A growing number of training managers are becoming increasingly interested in incorporating video into their learning programs because of its benefits for bringing dispersed employees together, while driving effective communication within the organization.
These managers realize that providing their employees with effective training tools that include video can have a profound impact on their business. But, even though there is little doubt that people respond better to video, creating one for training can still be challenging. That’s why learning and development departments are constantly looking to develop content that is not only engaging, but also helping the trainee retain the information better.
Any training manager would tell you that they personally want to nurture each employee’s development and provide them with the tools necessary to succeed. But, that’s in a perfect world. These days, it is becoming increasingly difficult to provide the appropriate training due to limited training budgets and time.
But, that’s where video integration comes in.
There’s a good reason companies such as Apple and SAS maintain employee quality — using video training in their employee development strategies. People just respond better to video. Educational research shows that 83 percent of human learning occurs visually, and combining pictures with an audio soundtrack can be quite compelling and effective. In fact, an effective training video not only engages its audience just as well as a television show or movie would, but, also arms employees with the training and knowledge needed to properly carry out day-to-day tasks. Additionally, an engaging video can do what a traditional training manual can’t – demonstrate complex concepts or processes.
Alex Salop, Director of Enterprise Product Marketing for BrainShark, said his company helps design programs that incorporate video into training.
“A one-minute video equals almost 1.8 million words in terms of retention,” said Salop, whose company creates platforms for how businesses create and share content. “Effective training videos incorporate subject matter experts, not just instructional designers.”
It is almost impossible for training managers to sit down with each employee, especially ones who are a part of a global workforce, for proper onboarding and knowledge transfer. This often results in a lack of connection between the company’s strategy and its employees — who are in most contact with customers and suppliers. Furthermore, this contact can be damaging to any organization’s success if not properly managed.
“Branding consistency is key, especially if there are regulatory implications,” Salop said. “Video integration in training ensures consistency across the board resulting in each employee receiving the same message and not straying from the organization’s standards and guidelines.”

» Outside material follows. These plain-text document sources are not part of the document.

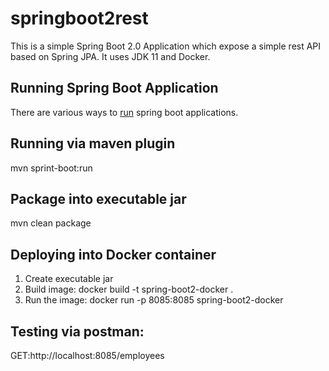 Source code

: # springboot2rest
This is a simple Spring Boot 2.0 Application which expose a simple rest API based on Spring JPA. It uses JDK 11 and Docker.

## Running Spring Boot Application
There are various ways to [run](https://dzone.com/articles/five-ways-of-running-spring-boot-application) spring boot applications.

## Running via maven plugin
mvn sprint-boot:run

## Package into executable jar
mvn clean package

## Deploying into Docker container
1. Create executable jar
2. Build image: docker build -t spring-boot2-docker .
3. Run the image: docker run -p 8085:8085 spring-boot2-docker

## Testing via postman: 
GET:http://localhost:8085/employees
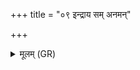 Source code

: +++
title = "०९ इन्द्राय सम् अनमन्"

+++
<details><summary>मूलम् (GR)</summary>

इन्द्राय सम् अनमन् तस्मै वीर्येण सम् अनमन् ।  
यथेन्द्राय वीर्येण समनमन्  
(…) ॥ +++(see 1cdef)+++
</details> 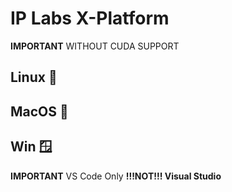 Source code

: # IP Labs X-Platform

**IMPORTANT** WITHOUT CUDA SUPPORT

## Linux :apple:

## MacOS :apple:

## Win :window:

**IMPORTANT** VS Code Only **!!!NOT!!! Visual Studio**
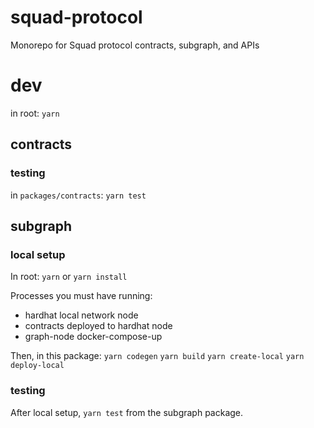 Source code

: # squad-protocol
Monorepo for Squad protocol contracts, subgraph, and APIs

# dev
in root: `yarn`

## contracts
### testing
in `packages/contracts`: `yarn test`

## subgraph

### local setup
In root:
`yarn` or `yarn install`

Processes you must have running:
- hardhat local network node
- contracts deployed to hardhat node
- graph-node docker-compose-up

Then, in this package:
`yarn codegen`
`yarn build`
`yarn create-local`
`yarn deploy-local`

### testing
After local setup, `yarn test` from the subgraph package.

Even the best trainers admit that incorrect information often slips through the training cracks, especially if an organization is dealing with a global workforce. Additionally, the message’s quality can vary from trainer to trainer. Incorporating video into training allows the company to control the message — content and delivery, no matter the location.
Lowering Training Costs
Even though video integration, especially high-quality ones, can be a tremendous expense for any company’s training budget, it is important to note the return on investment it delivers over a time period. Typically, training videos have a shelf life of about five years — an investment that has a long term pay off, since facets of it can always be reused over time.
Salop said that training videos also help with volume training.

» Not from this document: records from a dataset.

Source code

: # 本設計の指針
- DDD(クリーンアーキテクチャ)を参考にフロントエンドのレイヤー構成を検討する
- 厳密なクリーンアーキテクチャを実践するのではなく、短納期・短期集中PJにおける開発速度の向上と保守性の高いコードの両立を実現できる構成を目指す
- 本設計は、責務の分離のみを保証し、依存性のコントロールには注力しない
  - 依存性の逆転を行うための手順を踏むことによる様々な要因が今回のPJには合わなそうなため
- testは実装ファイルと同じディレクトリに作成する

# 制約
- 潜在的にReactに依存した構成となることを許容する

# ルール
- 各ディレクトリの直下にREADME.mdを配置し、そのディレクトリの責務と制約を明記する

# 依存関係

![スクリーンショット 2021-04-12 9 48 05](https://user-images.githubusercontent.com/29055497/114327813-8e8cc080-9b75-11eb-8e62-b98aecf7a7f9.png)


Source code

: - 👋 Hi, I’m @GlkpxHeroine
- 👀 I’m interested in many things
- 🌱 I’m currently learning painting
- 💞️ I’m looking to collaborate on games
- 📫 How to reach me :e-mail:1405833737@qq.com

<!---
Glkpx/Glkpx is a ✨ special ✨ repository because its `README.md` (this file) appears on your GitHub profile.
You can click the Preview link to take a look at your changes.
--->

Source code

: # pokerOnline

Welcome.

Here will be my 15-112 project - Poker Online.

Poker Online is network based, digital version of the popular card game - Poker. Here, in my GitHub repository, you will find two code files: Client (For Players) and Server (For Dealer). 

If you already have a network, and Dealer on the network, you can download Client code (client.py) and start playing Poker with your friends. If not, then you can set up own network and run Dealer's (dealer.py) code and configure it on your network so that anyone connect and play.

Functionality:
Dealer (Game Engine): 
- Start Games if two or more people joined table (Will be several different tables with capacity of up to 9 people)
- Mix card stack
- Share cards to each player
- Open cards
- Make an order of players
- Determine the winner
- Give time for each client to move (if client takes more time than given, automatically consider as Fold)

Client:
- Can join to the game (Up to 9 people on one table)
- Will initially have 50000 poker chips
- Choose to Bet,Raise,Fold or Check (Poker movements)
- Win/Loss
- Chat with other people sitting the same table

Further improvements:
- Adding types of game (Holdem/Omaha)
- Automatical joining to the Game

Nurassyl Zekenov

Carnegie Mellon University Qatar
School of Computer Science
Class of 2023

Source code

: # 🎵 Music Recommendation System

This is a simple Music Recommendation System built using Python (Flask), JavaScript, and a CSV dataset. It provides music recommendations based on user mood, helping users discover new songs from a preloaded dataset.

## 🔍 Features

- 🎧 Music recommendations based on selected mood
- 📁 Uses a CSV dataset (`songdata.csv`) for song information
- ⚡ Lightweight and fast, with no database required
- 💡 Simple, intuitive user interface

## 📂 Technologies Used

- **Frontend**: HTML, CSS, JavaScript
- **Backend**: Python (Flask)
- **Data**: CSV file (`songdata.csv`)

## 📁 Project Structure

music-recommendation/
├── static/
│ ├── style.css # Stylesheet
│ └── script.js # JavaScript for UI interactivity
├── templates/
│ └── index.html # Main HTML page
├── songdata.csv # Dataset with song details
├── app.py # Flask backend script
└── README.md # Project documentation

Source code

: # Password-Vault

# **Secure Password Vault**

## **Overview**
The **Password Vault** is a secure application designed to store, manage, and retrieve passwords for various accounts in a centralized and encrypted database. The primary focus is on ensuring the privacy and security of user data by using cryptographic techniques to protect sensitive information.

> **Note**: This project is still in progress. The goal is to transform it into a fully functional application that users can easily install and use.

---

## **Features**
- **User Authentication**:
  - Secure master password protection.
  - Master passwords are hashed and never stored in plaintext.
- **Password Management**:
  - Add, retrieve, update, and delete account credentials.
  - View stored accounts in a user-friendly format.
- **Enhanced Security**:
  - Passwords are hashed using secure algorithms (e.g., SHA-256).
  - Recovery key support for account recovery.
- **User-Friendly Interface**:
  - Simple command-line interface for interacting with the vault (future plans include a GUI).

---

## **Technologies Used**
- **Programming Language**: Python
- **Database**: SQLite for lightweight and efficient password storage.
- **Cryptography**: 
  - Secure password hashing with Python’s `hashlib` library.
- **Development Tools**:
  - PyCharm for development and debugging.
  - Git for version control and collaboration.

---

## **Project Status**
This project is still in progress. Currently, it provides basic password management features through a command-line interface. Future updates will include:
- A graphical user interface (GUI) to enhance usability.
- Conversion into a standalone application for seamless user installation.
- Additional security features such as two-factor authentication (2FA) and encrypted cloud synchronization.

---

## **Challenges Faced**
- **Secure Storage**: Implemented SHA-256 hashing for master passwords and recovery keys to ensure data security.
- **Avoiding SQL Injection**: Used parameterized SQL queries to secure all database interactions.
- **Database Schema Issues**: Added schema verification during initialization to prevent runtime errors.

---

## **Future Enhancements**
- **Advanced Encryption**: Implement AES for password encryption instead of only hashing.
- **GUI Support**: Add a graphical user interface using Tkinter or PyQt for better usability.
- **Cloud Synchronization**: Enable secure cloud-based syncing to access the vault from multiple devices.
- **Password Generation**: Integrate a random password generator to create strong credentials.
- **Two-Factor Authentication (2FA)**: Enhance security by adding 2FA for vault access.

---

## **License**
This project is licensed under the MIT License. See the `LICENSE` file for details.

“We were able to help save one client more than a $1 million by incorporating video to train their 1,000-person sales force,” he said. “We did so by interviewing subject matter experts [on camera], as opposed to sending them in the field to train the employees.”
Spreading the Word
Learners these days tend to use the tools provided just before they really have to. And, to meet this need, training managers are now looking for ways to provide asynchronous or student-centered learning.

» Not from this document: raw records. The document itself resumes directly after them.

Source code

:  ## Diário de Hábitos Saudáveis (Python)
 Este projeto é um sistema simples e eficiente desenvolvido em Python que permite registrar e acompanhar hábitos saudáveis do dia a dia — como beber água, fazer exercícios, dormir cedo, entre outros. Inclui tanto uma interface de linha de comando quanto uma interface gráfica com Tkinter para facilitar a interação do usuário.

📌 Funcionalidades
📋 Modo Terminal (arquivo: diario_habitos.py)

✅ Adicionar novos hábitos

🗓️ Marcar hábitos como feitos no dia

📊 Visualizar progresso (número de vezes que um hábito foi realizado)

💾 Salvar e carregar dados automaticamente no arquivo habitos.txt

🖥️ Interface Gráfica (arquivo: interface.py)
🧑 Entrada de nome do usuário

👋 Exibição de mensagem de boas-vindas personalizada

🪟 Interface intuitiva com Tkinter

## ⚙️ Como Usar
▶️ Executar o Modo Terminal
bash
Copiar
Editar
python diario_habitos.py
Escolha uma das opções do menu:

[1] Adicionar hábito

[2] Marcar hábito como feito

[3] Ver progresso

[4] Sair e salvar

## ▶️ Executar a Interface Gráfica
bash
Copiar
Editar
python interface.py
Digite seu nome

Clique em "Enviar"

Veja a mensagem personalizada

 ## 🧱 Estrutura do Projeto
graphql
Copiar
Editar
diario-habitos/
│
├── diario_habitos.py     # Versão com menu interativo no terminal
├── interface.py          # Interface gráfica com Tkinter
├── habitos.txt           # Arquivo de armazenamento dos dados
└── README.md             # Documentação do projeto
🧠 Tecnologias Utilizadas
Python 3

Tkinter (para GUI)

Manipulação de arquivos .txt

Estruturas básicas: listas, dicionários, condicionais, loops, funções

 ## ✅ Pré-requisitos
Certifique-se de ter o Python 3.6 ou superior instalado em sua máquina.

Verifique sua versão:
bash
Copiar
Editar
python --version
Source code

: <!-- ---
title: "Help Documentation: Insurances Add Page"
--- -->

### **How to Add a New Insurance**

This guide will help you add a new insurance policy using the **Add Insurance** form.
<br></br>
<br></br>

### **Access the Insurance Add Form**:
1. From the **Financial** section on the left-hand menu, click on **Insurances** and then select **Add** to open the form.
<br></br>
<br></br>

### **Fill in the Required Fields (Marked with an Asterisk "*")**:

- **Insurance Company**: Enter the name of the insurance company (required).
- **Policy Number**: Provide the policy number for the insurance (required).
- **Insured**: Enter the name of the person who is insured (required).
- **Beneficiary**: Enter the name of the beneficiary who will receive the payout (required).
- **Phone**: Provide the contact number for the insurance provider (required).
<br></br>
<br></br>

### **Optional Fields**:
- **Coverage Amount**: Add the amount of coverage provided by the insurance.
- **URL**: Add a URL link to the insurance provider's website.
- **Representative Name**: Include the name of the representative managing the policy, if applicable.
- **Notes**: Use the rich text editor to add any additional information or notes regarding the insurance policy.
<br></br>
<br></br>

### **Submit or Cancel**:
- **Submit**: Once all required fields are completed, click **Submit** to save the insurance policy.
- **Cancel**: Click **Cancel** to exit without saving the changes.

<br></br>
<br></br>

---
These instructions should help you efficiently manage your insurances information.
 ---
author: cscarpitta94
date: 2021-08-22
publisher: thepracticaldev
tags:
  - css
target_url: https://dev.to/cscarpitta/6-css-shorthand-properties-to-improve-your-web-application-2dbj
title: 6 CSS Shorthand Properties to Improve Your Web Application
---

Audrey Polce, a solutions consultant at BrainShark, works with L&D departments. She said that video integration helps with training since it can be delivered to an audience in several ways.
“You can send employees an email with a link to the video,” she said. “Most videos these days are mobile-enabled allowing viewers to watch them on their own time from any IOS device.”
Training videos continue to evolve with users accessing them in several different ways. Additionally, research shows that combining audio and video reinforces the content in several areas of the brain — increasing the likelihood of the material being stored in long-term memory. Learning managers are paying close attention to this developing ways to provide effective training tools that incorporate video into their programs.
Tips for Effectively Using Video
- Taking your Message from Being Informative to Transformative
Don’t rely on testimonials. Instead, gather footage of employees’ day-to-day activities. This helps the trainee gain a better understanding of the company and its expectations.
- Involving Leadership in the Video
Globally dispersed employees often feel disconnected with leadership and struggle seeing the big picture. Try incorporating short interviews with leadership to add to the training. This not only allows you to translate strategic objectives to ground-level trainees, but also, shows the collaborative and unified spirit at your company.
- Thinking Visually
Gone are the ways of over-produced videos with unrealistic scenarios, aspiring music and bad graphics. Don’t just narrate expectations. Sometimes, it is just better and effective to show visuals detailing a process instead of talking about it.